November 7th, 2007 by Miss Mimi

Paul Arden has a new book out - God Explained in a Taxi Ride - so I popped into our local book shop to buy a copy. First stop, New Releases. Nope. New Paperbacks then, a sub-section of New Releases. Surely it isn’t a hardback (New Paperback’s twin sub-section)…no not there either. Books for Christmas perhaps? Staff Picks? Non-fiction. Gotta be in non-fiction. Hmm. The nook that houses Advertising, Design and Photography - perhaps they put it in there? No. A last, desperate rush to the no man’s land between Language and Religion. Nothing. Right then. To the counter.

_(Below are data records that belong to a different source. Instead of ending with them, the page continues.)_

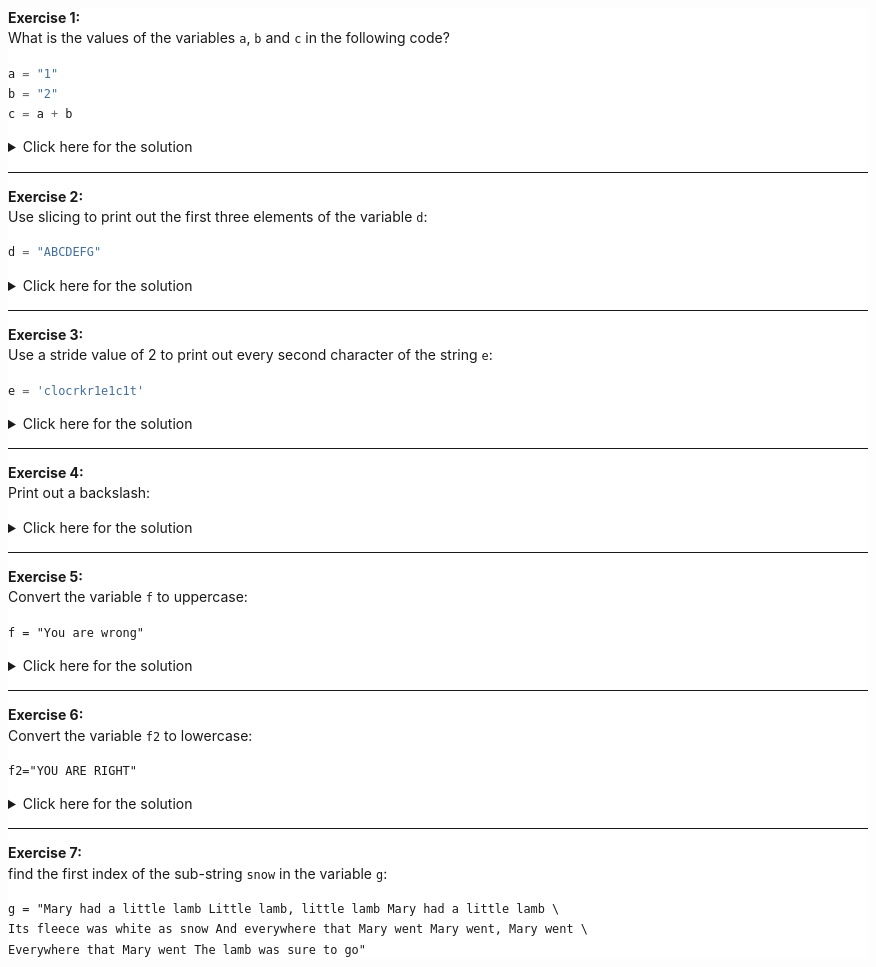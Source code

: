 **Exercise 1:**  
What is the values of the variables `a`, `b` and `c` in the following code?
```py
a = "1"
b = "2"
c = a + b
```
<details><summary>Click here for the solution</summary></details><p></p>

___
**Exercise 2:**  
Use slicing to print out the first three elements of the variable `d`:
```py
d = "ABCDEFG"
```
<details><summary>Click here for the solution</summary></details><p></p>

___
**Exercise 3:**  
Use a stride value of 2 to print out every second character of the string `e`:
```py
e = 'clocrkr1e1c1t'
```
<details><summary>Click here for the solution</summary></details><p></p>

___
**Exercise 4:**  
Print out a backslash:
<details><summary>Click here for the solution</summary></details><p></p>

___
**Exercise 5:**  
Convert the variable `f` to uppercase:
```
f = "You are wrong"
```
<details><summary>Click here for the solution</summary></details><p></p>

___
**Exercise 6:**  
Convert the variable `f2` to lowercase:
```
f2="YOU ARE RIGHT"
```
<details><summary>Click here for the solution</summary></details><p></p>

___
**Exercise 7:**  
find the first index of the sub-string `snow` in the variable `g`:  
```
g = "Mary had a little lamb Little lamb, little lamb Mary had a little lamb \
Its fleece was white as snow And everywhere that Mary went Mary went, Mary went \
Everywhere that Mary went The lamb was sure to go"
```
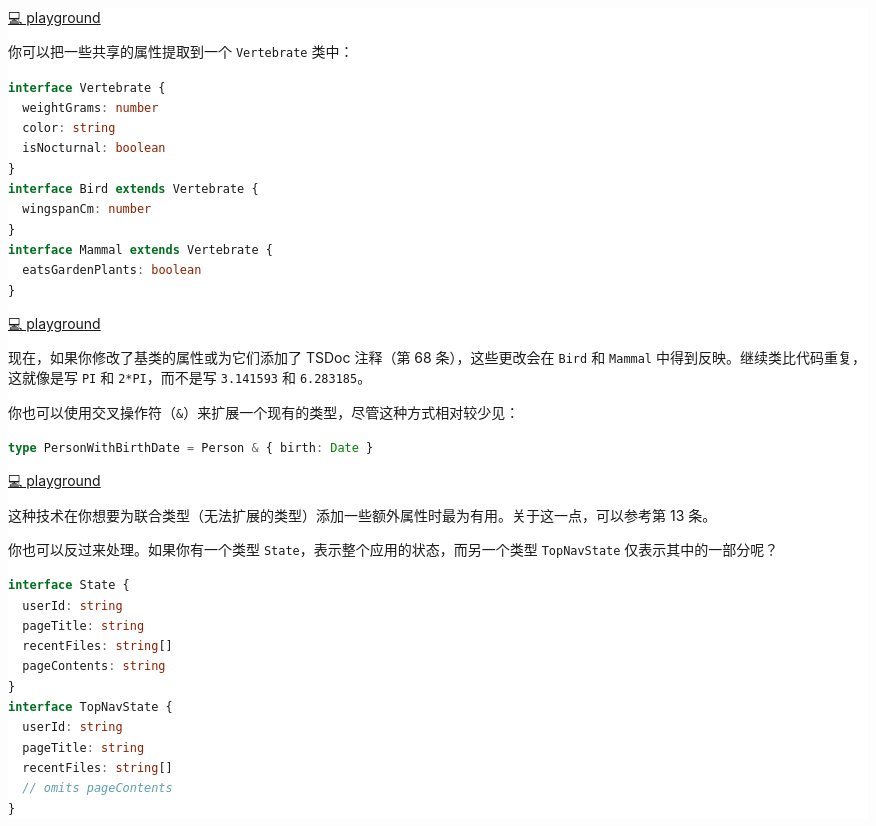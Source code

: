 [💻 playground](https://www.typescriptlang.org/play/?ts=5.4.5#code/JYOwLgpgTgZghgYwgAgArQM4HsTIN4BQyyMwUGYAcnALYQBcyFUoA5gNxHIA2cF1dRszacAvgVCRYiFACEyAE3xcA7mwwAHOCADCNRiACuNAEbROxFRGCsAFmADiUWhgPGzUC8gRZuWKEJgLCAcXMAYlFgIYIZQIHDcjCZYvhDaYhLg0PBIyACytDQJypbWdo7ONK7IRqbmXD5+AUxBImERUTFxCUkp3GkgXmlgGA5wUAoQIKi84NXJqekE4kA)

你可以把一些共享的属性提取到一个 `Vertebrate` 类中：

```ts
interface Vertebrate {
  weightGrams: number
  color: string
  isNocturnal: boolean
}
interface Bird extends Vertebrate {
  wingspanCm: number
}
interface Mammal extends Vertebrate {
  eatsGardenPlants: boolean
}
```

[💻 playground](https://www.typescriptlang.org/play/?ts=5.4.5#code/JYOwLgpgTgZghgYwgAgArQM4HsTIN4BQyyMwUGYAcnALYQBcyFUoA5gNxHIA2cF1dRszacAvgVCRYiFADVokAEZQ4kfFwDuEYKwAWYAOIqaGRiACuNRdE7EEWblihCwLEBy7AMlLAjDmoEDhuRkUsBwg4EDEJcGh4JGQAITIAE2QIAA9IEFSMZHkoJRU1QmINNgwAByiAYRozS2soGMl4mWQAWVoaYIzsiFz8wuLVFDKM1QwDOChUwdRecFNkMIiomKA)

现在，如果你修改了基类的属性或为它们添加了 TSDoc 注释（第 68 条），这些更改会在 `Bird` 和 `Mammal` 中得到反映。继续类比代码重复，这就像是写 `PI` 和 `2*PI`，而不是写 `3.141593` 和 `6.283185`。

你也可以使用交叉操作符（`&`）来扩展一个现有的类型，尽管这种方式相对较少见：

```ts
type PersonWithBirthDate = Person & { birth: Date }
```

[💻 playground](https://www.typescriptlang.org/play/?ts=5.4.5#code/JYOwLgpgTgZghgYwgAgArQM4HsTIN4BQyyMwUGYAcnALYQBcyFUoA5gNxHIA2cF1dRszacAvgTABPAA4p05HAHVgYABYAhMmoAicSMgC8aTDmQAyfMgBGW1Y137RnIA)

这种技术在你想要为联合类型（无法扩展的类型）添加一些额外属性时最为有用。关于这一点，可以参考第 13 条。

你也可以反过来处理。如果你有一个类型 `State`，表示整个应用的状态，而另一个类型 `TopNavState` 仅表示其中的一部分呢？

```ts
interface State {
  userId: string
  pageTitle: string
  recentFiles: string[]
  pageContents: string
}
interface TopNavState {
  userId: string
  pageTitle: string
  recentFiles: string[]
  // omits pageContents
}
```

Excuse me, where do you keep the Paul Arden books?

The what?

Books by Paul Arden…y’know, the guy who wrote It’s Not How Good You Are, It’s How Good You Want To Be? He has a new book out this week and I can’t find it.

Oh yeah. That book about taxi drivers. It’s upstairs in Books for Under a Tenner.

I hadn’t seen Books for Under a Tenner before. Full of funny-for-a-day gift ideas for those difficult family members, no doubt, but it made my heart sink. Almost the whole of the ground floor is categorised in this way. 3 for 2. Half Price Bestsellers (are they best sellers because they’re half price? Or are they overstocked best sellers from Oprah and Richard & Judy book lists of yesteryear?) It wasn’t there anyway. Who’d have thought a book about taxi drivers would be so popular? Perhaps I’m wrong and they’re right. Maybe people like to buy their books by the £ but it makes you think - where exactly do you file Paul Arden?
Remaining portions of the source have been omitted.